#### [WHAT IS NEEDED]
From the entries, return every line where the string "void" shows up.

#### [DATA TO PROCESS]
----

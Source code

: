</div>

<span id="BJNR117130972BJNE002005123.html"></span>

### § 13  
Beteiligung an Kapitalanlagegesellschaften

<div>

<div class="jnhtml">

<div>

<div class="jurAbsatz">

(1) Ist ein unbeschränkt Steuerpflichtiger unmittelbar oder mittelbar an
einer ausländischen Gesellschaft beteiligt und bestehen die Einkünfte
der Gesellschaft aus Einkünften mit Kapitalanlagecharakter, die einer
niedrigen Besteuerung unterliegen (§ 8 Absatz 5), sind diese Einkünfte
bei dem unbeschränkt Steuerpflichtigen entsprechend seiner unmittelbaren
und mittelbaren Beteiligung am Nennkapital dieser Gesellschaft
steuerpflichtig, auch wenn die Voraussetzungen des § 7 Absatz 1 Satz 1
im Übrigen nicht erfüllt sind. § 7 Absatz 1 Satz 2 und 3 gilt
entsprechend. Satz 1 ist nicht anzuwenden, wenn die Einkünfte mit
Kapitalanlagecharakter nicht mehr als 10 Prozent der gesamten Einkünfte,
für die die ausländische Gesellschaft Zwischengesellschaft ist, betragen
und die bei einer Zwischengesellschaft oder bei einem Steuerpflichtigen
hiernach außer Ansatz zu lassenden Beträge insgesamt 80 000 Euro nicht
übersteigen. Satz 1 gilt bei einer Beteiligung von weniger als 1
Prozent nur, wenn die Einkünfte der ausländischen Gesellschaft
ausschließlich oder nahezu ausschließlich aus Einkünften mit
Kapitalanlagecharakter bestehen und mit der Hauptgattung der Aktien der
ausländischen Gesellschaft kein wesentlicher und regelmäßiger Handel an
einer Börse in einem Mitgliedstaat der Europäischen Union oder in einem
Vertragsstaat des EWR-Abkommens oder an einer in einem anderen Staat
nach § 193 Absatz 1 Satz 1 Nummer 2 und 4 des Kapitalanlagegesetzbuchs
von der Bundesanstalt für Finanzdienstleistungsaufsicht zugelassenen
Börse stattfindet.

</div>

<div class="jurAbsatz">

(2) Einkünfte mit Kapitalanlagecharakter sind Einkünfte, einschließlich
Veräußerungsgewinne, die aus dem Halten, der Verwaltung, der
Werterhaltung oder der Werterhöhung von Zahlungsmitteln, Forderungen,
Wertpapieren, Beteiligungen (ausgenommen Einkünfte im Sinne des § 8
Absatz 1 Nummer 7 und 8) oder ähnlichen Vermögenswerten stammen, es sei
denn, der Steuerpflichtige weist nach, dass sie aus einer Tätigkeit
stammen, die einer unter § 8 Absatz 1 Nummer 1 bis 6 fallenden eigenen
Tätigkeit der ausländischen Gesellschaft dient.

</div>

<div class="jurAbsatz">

----

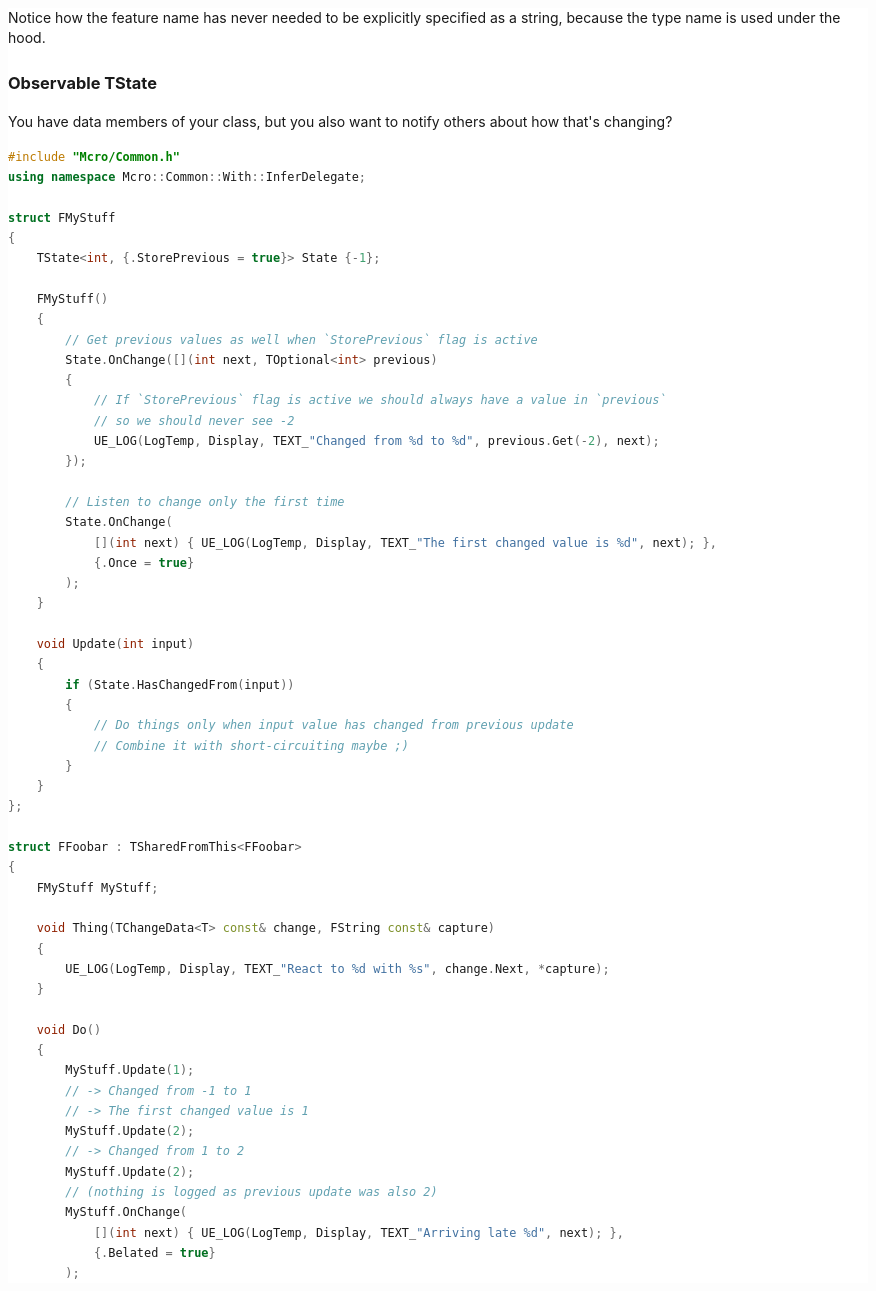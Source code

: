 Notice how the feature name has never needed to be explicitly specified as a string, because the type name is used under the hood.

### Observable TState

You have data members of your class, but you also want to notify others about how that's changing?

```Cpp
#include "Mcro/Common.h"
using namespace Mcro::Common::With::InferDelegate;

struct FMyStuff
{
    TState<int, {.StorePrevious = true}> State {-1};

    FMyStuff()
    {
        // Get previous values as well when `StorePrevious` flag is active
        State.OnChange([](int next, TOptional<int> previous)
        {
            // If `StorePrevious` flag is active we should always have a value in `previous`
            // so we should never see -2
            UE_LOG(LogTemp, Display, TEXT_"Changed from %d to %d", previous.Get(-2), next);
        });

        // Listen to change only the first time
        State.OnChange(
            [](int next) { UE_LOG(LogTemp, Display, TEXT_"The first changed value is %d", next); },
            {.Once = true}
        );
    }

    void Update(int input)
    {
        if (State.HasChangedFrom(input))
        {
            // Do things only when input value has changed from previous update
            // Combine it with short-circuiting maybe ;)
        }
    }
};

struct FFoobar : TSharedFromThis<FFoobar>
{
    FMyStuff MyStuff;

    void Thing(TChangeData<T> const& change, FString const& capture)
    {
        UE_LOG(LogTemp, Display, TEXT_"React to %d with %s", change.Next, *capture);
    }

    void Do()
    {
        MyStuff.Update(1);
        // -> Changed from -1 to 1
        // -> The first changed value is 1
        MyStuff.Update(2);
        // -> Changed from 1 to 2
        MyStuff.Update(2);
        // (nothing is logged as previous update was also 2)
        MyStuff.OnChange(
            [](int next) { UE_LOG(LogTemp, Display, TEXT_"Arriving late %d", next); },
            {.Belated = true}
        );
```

----

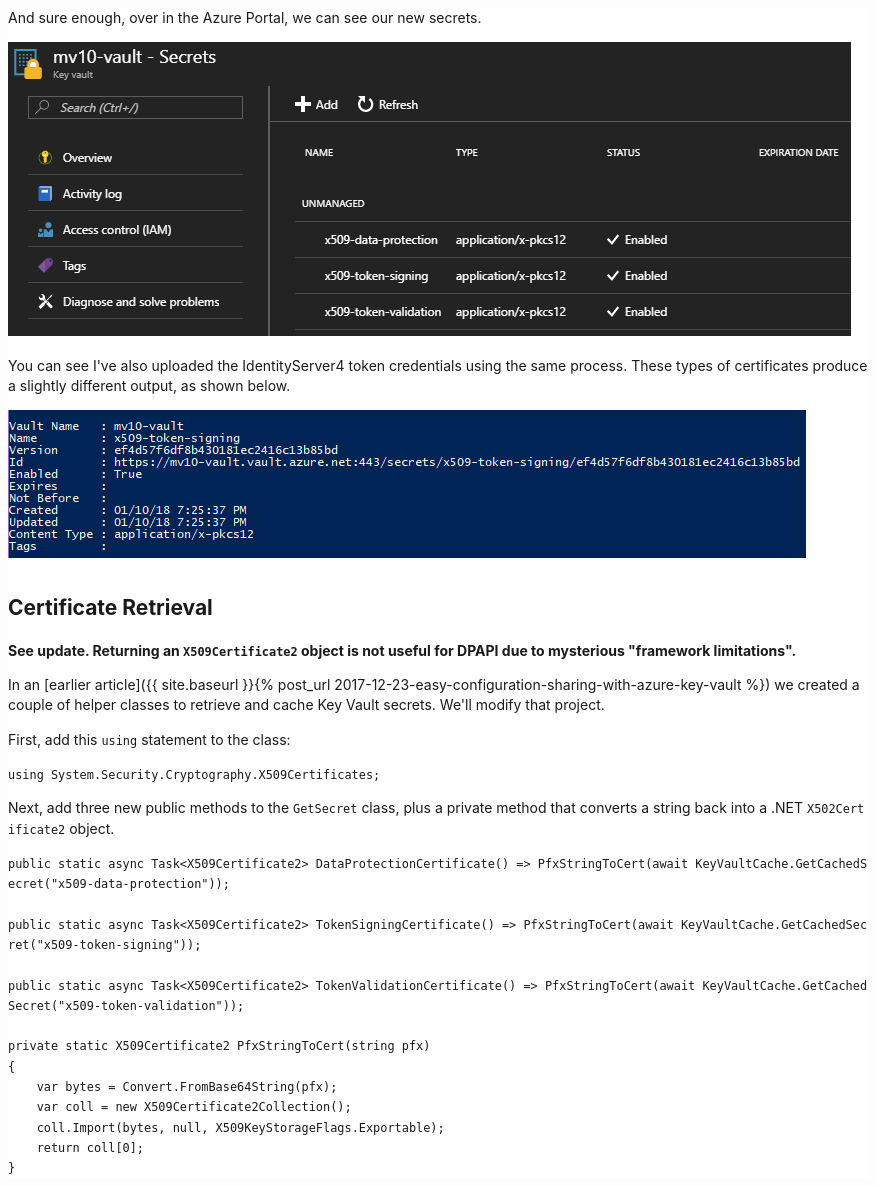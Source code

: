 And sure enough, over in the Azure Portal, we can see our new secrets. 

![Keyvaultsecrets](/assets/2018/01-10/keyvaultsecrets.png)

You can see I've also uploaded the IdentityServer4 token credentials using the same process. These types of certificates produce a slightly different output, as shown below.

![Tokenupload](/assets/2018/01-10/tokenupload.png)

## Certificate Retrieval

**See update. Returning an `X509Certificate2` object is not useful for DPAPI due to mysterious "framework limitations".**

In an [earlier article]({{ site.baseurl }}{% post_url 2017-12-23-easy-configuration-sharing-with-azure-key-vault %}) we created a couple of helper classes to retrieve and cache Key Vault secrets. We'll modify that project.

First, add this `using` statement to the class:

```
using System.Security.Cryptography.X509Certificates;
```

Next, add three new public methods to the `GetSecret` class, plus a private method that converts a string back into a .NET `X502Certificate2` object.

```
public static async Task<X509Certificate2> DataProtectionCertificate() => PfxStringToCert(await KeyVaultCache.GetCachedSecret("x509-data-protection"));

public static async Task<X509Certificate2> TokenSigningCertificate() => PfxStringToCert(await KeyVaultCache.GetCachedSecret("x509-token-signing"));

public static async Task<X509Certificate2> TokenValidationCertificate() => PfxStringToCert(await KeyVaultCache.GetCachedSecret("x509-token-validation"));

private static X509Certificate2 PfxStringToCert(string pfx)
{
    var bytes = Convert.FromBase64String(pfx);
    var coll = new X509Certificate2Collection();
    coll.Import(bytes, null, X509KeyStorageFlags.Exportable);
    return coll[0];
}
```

----

#### [ANSWER SPACE]
    void Update(int input)
    void Thing(TChangeData<T> const& change, FString const& capture)
    void Do()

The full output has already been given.